I have some code I've just started trying to speed up in Python 3.5. I am trying to accomplish this with the multiprocessing
module. Here is a minimum example to demonstrate what I'm trying to do.
Serially, the code is more straightforward. The Momma_Serial
class has a list of Baby
objects inside of it. Occasionally, we want to call the Baby.evolve()
method on each of these. In practice, there are going to be a lot of these Baby
objects (only 100 in this example). This was the original motivation for seeking parallelism.
What complicates this whole thing is that the top level of the program tells how this is done on each of the many Baby
objects by passing a function pass_this_func()
. This function is an argument to Momma_Serial.evolve_all_elems()
, and is passed along to all of the little baby objects inside this momma object.
class Baby:
def __init__(self, lol):
self.lol = lol
def evolve(self, f):
self.lol = f(self.lol)
def pass_this_func(thing):
return( 2 * thing )
class Momma_Serial:
def __init__(self, num):
self.my_list = [Baby(i) for i in range(num)]
def evolve_all_elems(self, the_func):
for baby in self.my_list:
baby.evolve(the_func)
momma1 = Momma_Serial(100)
[baby.lol for baby in momma1.my_list]
momma1.evolve_all_elems(pass_this_func)
[baby.lol for baby in momma1.my_list]
This works as it should. But it's slow. Here's my attempt at re-writing the Momma class using the multiprocessing module.
import multiprocessing as mp
class Momma_MP:
def __init__(self, num):
self.my_list = [Baby(i) for i in range(num)]
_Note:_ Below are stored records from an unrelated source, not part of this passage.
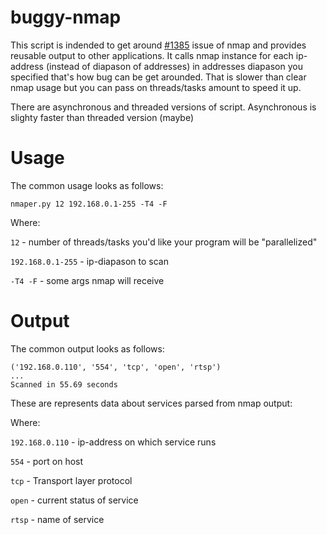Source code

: # buggy-nmap

This script is indended to get around [#1385](https://github.com/nmap/nmap/issues/1385) issue of nmap and provides reusable output to other applications. It calls nmap 
instance for each ip-address (instead of diapason of addresses) in addresses diapason you specified that's how bug can be get arounded.
That is slower than clear nmap usage but you can pass on threads/tasks amount to speed it up.

There are asynchronous and threaded versions of script. Asynchronous is slighty faster than threaded version (maybe)

# Usage

The common usage looks as follows:
```
nmaper.py 12 192.168.0.1-255 -T4 -F
```
Where:

`12` - number of threads/tasks you'd like your program will be "parallelized"

`192.168.0.1-255` - ip-diapason to scan

`-T4 -F` - some args nmap will receive


# Output

The common output looks as follows:
```
('192.168.0.110', '554', 'tcp', 'open', 'rtsp')
...
Scanned in 55.69 seconds
```
These are represents data about services parsed from nmap output:

Where:

`192.168.0.110` - ip-address on which service runs

`554` - port on host

`tcp` - Transport layer protocol

`open` - current status of service

`rtsp` - name of service





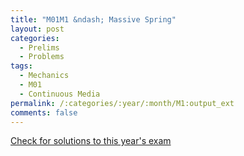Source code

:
 ```yaml
---
title: "M01M1 &ndash; Massive Spring"
layout: post
categories:
  - Prelims
  - Problems
tags:
  - Mechanics
  - M01
  - Continuous Media
permalink: /:categories/:year/:month/M1:output_ext
comments: false
---
```

<object data="2001M1M.pdf" type="application/pdf" width="100%" height="500"></object>
<div class="message"><a href='https://princetonprelim.com/prelim/7/'>Check for solutions to this year's exam</a></div>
def evolve_all_elems(self, the_func):
num_workers = 2
def f(my_obj):
my_obj.evolve(the_func)
with mp.Pool(num_workers) as pool:
pool.map(f, self.my_list)
Then I try to run it:
momma2 = Momma_MP(100)
[baby.lol for baby in momma2.my_list]
momma2.evolve_all_elems(pass_this_func) #error comes here
# [baby.lol for baby in momma2.my_list]
But I get the error:
AttributeError: Can't pickle local object 'Momma_MP.evolve_all_elems.<locals>.f'
An answer to this stackoverflow question states "functions are only picklable if they are defined at the top-level of a module." This statement makes it seem like the only way to accomplish this is by defining a function outside of the Momma_MP
class. But I really don't want to do that, because it would raise a lot more issues for my code.
(edited a bit)
Is there any workaround? Assume that I cannot define the mapped function outside of the class. Also assume Momma()
is not being instantiated in the __main__
top-level script environment. Also, I don't want to deviate too much from this program design, because I want all these Baby() instances being abstracted away; I don't want the places/programs that instantiate instances or interact with instances of Momma()
having to worry or know about anything to do with the Baby()
class. These extra restrictions make the problem slightly different from the situation here.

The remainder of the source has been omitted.